Data shown:

^^^^^^^^^^^^^^^^

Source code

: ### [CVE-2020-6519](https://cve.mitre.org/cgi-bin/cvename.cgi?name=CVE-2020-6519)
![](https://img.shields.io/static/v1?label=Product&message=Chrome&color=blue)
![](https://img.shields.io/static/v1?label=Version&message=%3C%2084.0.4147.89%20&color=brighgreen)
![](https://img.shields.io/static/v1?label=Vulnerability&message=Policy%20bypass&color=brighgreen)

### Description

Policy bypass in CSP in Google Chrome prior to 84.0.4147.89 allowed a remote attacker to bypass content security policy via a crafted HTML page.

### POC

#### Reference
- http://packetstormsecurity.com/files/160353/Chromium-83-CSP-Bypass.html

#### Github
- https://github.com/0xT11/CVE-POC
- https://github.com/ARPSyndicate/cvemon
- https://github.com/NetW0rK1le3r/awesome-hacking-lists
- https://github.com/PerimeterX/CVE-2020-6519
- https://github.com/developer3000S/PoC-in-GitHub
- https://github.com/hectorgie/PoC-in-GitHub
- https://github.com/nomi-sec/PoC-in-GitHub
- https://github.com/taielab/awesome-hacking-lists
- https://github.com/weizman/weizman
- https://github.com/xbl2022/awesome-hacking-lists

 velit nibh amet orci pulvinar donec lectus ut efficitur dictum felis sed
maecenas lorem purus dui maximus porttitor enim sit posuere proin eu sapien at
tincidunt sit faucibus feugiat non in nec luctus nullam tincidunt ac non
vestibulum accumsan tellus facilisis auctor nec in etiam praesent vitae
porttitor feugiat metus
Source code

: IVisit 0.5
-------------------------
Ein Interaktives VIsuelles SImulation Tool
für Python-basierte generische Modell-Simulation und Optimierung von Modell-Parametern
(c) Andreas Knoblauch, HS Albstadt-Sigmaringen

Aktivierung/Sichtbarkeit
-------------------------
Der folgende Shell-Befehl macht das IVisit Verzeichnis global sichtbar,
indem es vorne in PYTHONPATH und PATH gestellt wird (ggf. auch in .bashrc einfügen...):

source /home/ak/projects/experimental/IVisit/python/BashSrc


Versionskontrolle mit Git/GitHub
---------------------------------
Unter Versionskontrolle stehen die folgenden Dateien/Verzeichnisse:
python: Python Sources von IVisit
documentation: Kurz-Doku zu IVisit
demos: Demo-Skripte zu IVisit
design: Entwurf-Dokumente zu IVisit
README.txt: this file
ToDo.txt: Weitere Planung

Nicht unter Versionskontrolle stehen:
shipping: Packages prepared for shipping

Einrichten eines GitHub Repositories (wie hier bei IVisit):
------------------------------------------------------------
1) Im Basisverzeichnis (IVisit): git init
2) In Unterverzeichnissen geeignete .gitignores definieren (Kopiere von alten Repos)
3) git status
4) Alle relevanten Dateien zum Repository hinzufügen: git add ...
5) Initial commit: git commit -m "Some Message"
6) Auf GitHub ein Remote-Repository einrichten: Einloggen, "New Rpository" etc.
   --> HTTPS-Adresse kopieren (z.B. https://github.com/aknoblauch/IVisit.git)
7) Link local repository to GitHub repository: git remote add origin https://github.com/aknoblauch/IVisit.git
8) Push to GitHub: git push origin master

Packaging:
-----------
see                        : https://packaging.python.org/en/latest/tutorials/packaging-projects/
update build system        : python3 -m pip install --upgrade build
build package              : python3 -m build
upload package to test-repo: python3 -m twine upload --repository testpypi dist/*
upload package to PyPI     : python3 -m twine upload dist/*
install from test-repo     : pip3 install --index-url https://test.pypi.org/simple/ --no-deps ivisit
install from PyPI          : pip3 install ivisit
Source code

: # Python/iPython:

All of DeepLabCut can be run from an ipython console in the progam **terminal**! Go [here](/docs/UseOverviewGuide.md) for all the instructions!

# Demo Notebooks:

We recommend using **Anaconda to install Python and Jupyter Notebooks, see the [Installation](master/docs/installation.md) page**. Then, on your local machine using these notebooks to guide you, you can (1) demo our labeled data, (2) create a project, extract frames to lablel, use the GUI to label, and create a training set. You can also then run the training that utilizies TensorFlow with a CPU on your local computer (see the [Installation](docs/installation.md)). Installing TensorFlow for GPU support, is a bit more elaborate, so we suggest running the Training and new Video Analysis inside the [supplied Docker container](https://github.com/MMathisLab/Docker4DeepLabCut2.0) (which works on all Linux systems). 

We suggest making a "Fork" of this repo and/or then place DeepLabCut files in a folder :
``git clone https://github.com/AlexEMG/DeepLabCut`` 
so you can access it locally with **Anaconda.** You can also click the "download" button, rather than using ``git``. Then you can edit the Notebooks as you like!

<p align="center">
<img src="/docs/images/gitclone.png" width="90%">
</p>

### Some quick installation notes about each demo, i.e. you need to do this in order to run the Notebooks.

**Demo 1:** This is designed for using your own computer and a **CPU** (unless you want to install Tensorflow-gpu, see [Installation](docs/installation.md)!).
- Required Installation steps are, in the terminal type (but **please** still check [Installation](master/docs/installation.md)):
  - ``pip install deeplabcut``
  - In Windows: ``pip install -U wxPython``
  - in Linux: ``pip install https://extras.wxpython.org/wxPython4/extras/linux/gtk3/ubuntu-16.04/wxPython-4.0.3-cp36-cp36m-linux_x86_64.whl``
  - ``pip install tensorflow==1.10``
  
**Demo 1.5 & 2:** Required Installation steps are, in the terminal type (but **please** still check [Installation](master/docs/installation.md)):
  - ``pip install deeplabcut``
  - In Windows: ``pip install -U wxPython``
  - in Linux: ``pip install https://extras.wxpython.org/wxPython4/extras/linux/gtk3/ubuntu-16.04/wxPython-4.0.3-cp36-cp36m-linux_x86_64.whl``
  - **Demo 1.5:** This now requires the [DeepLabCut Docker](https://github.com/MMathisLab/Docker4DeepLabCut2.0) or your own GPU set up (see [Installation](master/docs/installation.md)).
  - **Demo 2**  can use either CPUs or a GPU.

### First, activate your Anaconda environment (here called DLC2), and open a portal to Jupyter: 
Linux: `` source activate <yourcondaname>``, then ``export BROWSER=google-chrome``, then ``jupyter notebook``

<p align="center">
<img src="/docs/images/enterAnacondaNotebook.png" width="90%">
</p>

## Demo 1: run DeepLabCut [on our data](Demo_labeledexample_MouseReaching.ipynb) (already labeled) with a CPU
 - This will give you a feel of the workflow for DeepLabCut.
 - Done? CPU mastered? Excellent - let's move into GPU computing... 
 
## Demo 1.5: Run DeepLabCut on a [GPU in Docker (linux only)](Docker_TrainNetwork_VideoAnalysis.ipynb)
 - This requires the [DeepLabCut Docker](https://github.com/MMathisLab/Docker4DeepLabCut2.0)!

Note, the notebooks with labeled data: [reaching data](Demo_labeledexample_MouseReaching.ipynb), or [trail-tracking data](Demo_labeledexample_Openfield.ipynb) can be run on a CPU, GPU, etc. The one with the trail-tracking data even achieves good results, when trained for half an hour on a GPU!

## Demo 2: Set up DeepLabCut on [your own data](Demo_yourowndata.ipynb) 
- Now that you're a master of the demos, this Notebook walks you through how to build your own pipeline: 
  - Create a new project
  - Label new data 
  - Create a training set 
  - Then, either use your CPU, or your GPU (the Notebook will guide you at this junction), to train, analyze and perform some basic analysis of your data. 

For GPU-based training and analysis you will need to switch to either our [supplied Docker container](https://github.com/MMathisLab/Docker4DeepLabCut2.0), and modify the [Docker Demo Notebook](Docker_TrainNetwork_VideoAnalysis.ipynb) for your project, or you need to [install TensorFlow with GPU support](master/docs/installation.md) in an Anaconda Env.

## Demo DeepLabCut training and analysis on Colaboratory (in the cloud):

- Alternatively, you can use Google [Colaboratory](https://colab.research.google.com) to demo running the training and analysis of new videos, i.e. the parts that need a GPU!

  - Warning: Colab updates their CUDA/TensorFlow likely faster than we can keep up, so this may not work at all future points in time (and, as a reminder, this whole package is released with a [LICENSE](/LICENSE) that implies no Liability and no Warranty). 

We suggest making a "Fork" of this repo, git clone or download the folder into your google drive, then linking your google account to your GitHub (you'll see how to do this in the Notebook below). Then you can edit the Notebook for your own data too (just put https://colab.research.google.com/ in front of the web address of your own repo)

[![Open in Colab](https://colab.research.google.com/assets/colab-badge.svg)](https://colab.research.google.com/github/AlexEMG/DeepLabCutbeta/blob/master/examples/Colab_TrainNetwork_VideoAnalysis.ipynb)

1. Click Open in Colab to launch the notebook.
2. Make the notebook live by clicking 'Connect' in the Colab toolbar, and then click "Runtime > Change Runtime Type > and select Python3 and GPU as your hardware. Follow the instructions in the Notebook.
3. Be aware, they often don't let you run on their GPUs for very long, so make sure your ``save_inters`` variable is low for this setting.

^^^^^^^^^^^^^^^^

Read through the entries, then copy every line where the string "porttitor" is found.

maecenas lorem purus dui maximus porttitor enim sit posuere proin eu sapien at
porttitor feugiat metus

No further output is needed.